MATERIAL FOR THE TASK START
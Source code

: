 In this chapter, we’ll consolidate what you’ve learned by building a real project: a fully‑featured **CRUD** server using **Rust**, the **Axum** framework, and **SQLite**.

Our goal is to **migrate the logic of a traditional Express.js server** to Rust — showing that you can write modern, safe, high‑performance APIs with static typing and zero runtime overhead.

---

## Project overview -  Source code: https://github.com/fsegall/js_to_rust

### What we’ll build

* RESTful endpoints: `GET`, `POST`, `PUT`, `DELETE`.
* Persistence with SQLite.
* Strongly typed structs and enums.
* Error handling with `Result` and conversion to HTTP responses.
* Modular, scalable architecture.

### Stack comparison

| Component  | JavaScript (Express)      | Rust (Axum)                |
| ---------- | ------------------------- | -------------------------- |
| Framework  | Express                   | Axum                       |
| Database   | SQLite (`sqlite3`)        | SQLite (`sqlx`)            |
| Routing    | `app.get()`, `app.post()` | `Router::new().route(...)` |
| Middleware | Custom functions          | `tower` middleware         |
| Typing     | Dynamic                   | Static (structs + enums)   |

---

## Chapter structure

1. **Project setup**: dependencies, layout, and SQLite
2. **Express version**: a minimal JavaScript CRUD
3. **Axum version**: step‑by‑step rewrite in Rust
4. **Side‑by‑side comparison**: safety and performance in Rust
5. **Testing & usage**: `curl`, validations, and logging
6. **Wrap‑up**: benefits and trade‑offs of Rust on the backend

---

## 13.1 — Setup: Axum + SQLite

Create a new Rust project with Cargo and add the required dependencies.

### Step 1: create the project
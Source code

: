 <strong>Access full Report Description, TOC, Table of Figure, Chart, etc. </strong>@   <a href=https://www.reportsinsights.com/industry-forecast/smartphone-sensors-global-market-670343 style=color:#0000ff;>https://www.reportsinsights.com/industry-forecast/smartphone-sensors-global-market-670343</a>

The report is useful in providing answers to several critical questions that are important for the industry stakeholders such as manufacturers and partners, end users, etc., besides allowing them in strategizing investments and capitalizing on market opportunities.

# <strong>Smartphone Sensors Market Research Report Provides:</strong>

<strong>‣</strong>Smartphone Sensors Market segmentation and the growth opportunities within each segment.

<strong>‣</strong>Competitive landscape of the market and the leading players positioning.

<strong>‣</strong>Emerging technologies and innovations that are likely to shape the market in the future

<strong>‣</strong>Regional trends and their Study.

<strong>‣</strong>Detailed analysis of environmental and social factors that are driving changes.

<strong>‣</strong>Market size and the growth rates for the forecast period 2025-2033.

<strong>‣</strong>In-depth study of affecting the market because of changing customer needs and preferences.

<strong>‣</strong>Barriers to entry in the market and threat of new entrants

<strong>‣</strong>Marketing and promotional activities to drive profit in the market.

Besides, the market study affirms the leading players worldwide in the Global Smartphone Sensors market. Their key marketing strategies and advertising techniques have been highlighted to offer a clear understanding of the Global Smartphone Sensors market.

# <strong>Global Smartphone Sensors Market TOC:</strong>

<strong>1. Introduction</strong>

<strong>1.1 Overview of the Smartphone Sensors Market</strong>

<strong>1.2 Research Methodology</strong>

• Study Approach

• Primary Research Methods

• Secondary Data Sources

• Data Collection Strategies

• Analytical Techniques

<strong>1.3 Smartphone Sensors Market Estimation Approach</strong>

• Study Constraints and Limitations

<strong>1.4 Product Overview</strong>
MATERIAL FOR THE TASK END
Retype only this portion of the data above: the line containing "3. **Axum version**: step‑by‑step", the line containing "## 13.1 — Setup: Axum + SQLite", and all lines between them, exactly.

3. **Axum version**: step‑by‑step rewrite in Rust
4. **Side‑by‑side comparison**: safety and performance in Rust
5. **Testing & usage**: `curl`, validations, and logging
6. **Wrap‑up**: benefits and trade‑offs of Rust on the backend

---

## 13.1 — Setup: Axum + SQLite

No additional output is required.